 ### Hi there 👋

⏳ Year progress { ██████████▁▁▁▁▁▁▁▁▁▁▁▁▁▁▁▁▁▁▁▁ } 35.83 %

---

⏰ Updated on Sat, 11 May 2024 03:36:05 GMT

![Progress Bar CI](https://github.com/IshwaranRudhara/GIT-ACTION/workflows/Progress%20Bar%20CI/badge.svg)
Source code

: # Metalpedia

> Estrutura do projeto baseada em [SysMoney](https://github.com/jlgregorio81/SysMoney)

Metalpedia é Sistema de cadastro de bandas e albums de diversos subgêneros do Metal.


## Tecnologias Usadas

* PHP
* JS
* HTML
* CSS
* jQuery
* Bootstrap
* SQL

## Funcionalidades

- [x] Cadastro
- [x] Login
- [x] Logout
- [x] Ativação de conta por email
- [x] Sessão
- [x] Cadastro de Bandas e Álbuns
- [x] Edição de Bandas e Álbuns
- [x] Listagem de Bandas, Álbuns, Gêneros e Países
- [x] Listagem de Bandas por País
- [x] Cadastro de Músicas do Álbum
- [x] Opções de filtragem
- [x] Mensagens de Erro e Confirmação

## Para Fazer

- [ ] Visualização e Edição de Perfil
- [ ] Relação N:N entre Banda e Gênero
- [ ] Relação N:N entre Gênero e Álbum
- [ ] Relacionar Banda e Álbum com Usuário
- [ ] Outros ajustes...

★ ★ ★ ★ ★

» **EXERCISE INSTRUCTIONS**: For this exercise, reproduce exactly each line from the one containing "## Funcionalidades" through the last line of the data, and no others.

» **FINISHED EXERCISE**:
## Funcionalidades

- [x] Cadastro
- [x] Login
- [x] Logout
- [x] Ativação de conta por email
- [x] Sessão
- [x] Cadastro de Bandas e Álbuns
- [x] Edição de Bandas e Álbuns
- [x] Listagem de Bandas, Álbuns, Gêneros e Países
- [x] Listagem de Bandas por País
- [x] Cadastro de Músicas do Álbum
- [x] Opções de filtragem
- [x] Mensagens de Erro e Confirmação

## Para Fazer

- [ ] Visualização e Edição de Perfil
- [ ] Relação N:N entre Banda e Gênero
- [ ] Relação N:N entre Gênero e Álbum
- [ ] Relacionar Banda e Álbum com Usuário
- [ ] Outros ajustes...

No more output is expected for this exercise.